Na verdade, um governo minoritário do PS só é melhor do que um governo minoritário da coligação de direita porque permite acelerar o processo de tomada de consciência de que a saída da crise não está no rotativismo entre aqueles que nos trouxeram até aqui. Se o PS não desperta o entusiasmo do eleitorado, em vez de dizer que o voto na esquerda é inútil, que procure dentro de si as causas do seu fracasso. Que tal seguir o exemplo do Labour, no Reino Unido?
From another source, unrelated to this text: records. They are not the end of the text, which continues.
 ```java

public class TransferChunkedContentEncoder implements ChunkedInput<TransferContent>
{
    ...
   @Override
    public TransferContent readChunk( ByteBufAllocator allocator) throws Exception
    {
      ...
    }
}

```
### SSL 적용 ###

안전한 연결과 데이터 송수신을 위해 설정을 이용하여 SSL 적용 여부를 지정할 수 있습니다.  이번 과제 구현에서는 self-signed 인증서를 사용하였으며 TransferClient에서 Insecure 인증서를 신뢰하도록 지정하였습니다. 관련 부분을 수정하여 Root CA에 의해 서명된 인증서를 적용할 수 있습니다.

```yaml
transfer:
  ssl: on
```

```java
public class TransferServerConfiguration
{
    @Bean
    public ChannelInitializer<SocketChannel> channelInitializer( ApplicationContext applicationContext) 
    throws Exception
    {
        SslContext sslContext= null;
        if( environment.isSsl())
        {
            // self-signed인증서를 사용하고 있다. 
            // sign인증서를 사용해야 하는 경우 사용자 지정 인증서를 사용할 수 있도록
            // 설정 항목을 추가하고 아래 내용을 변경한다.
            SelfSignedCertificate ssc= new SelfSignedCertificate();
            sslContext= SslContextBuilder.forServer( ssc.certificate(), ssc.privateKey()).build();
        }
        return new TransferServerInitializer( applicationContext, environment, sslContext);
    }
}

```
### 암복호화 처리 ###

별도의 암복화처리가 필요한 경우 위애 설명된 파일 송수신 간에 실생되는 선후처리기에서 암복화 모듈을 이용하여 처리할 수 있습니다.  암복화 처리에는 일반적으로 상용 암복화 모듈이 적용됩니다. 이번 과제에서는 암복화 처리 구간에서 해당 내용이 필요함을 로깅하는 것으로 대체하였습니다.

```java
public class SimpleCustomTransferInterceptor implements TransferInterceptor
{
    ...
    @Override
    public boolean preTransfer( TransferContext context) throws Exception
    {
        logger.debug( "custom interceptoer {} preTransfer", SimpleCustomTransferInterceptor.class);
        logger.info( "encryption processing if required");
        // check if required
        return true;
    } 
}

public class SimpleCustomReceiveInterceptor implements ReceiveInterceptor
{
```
(O meu artigo no jornal i)

5 comentários:

Jaime Santos disse...

Pelo menos este seu artigo tem a coragem de assumir que onde os seus votos não elegem deputados, a CDU e o BE deveriam apelar ao voto no PS. Pena e que isto não faca parte do discurso oficial destes partidos, onde todo e qualquer voto dito útil e anátema. Devo dizer que não me repugna de todo que o BE e o PCP ataquem o PS (embora estranhe que façam dele o bombo da festa). Afinal, disputam o mesmo eleitorado (os eleitores de Centro-Direita não votam BE ou CDU) e as divergências entre estes dois partidos e o PS são reais. Mais, admito que tem razão quanto a entrada no Euro. Mas lamento dizer que apesar de tudo voto no PS. E que aquilo que falta ao discurso da CDU e do BE e uma boa dose de realismo que leve em conta o facto de que existe uma coisa chamada 'capitalist encirclement' que impede os Estados que pertencem a Moeda Única de poderem abandona-la sem serias consequências para a sua Economia. Mais, se alguém como Catarina Martins responde que a melhor maneira de pagar a nacionalização das empresas que advoga o BE e usar os seus dividendos (durante 20 anos, imagina-se) ou adotar a estratégia da Fosun (Mariana Mortágua deve ter levado as mãos a cabeça quando ouviu isto), claramente essa pessoa não pode estar a falar a serio. A não ser que, claro, o que secretamente se advogue e a expropriação e não a nacionalização. E para isso, lamento, não contem comigo. Expliquem la bem como pretendem abandonar o Euro, proteger as poupanças da classe media (que, como eu, não pertencem a categoria dos 'abastados' e nem sequer dispõem da proteção de um emprego no sector publico) e desenvolver a Economia, tudo isto sem Pensamento Magico (a Direita pode dar-se a esse luxo porque tem as rédeas do Poder Económico, a Esquerda não). No fundo, tudo aquilo que Sotiris admitiu que faltou ao Unidade Popular. Se o fizerem, um dia terão o meu voto. Antes não...

Anónimo disse...

Nas últimas eleições legislativas, em 2011, a esquerda (CDU e BE) obteve uma percentagem de 13% dos votos, mas o PS não passou de cerca de 28%, apesar do "voto útil" de muitos simpatizantes da esquerda. As últimas sondagens divulgadas - com simulação de voto em urna e amostras significativamente superiores às das sondagens precedentes - sugerem que a esquerda (CDU e BE) poderá obter cerca de 17%, com o PS a não ultrapassar os 34%.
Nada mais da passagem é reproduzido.